* What to work on
The required output is the line containing "### **How to Determine Your Stance**" followed by each line through the end of the data below, repeated exactly and with nothing added.

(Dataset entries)
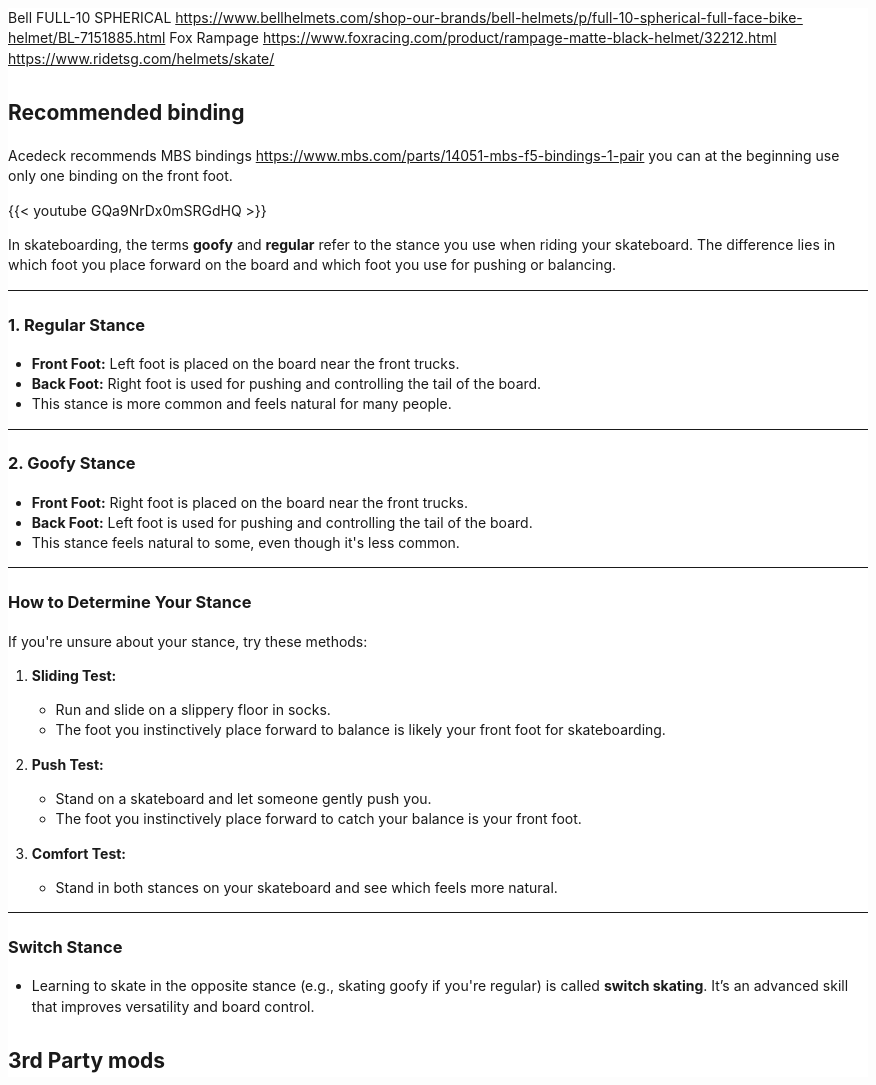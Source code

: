 Bell FULL-10 SPHERICAL https://www.bellhelmets.com/shop-our-brands/bell-helmets/p/full-10-spherical-full-face-bike-helmet/BL-7151885.html
Fox Rampage https://www.foxracing.com/product/rampage-matte-black-helmet/32212.html
https://www.ridetsg.com/helmets/skate/

## Recommended binding
Acedeck recommends MBS bindings https://www.mbs.com/parts/14051-mbs-f5-bindings-1-pair you can at the beginning use only one binding on the front foot.

{{< youtube GQa9NrDx0mSRGdHQ >}}

In skateboarding, the terms **goofy** and **regular** refer to the stance you use when riding your skateboard. The difference lies in which foot you place forward on the board and which foot you use for pushing or balancing.

---

### **1. Regular Stance**
- **Front Foot:** Left foot is placed on the board near the front trucks.  
- **Back Foot:** Right foot is used for pushing and controlling the tail of the board.  
- This stance is more common and feels natural for many people.

---

### **2. Goofy Stance**
- **Front Foot:** Right foot is placed on the board near the front trucks.  
- **Back Foot:** Left foot is used for pushing and controlling the tail of the board.  
- This stance feels natural to some, even though it's less common.

---

### **How to Determine Your Stance**
If you're unsure about your stance, try these methods:

1. **Sliding Test:**  
   - Run and slide on a slippery floor in socks.  
   - The foot you instinctively place forward to balance is likely your front foot for skateboarding.

2. **Push Test:**  
   - Stand on a skateboard and let someone gently push you.  
   - The foot you instinctively place forward to catch your balance is your front foot.

3. **Comfort Test:**  
   - Stand in both stances on your skateboard and see which feels more natural.

---

### **Switch Stance**
- Learning to skate in the opposite stance (e.g., skating goofy if you're regular) is called **switch skating**. It’s an advanced skill that improves versatility and board control.

## 3rd Party mods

* Result of the task
### **How to Determine Your Stance**
If you're unsure about your stance, try these methods:

1. **Sliding Test:**  
   - Run and slide on a slippery floor in socks.  
   - The foot you instinctively place forward to balance is likely your front foot for skateboarding.

2. **Push Test:**  
   - Stand on a skateboard and let someone gently push you.  
   - The foot you instinctively place forward to catch your balance is your front foot.

3. **Comfort Test:**  
   - Stand in both stances on your skateboard and see which feels more natural.

---

### **Switch Stance**
- Learning to skate in the opposite stance (e.g., skating goofy if you're regular) is called **switch skating**. It’s an advanced skill that improves versatility and board control.

## 3rd Party mods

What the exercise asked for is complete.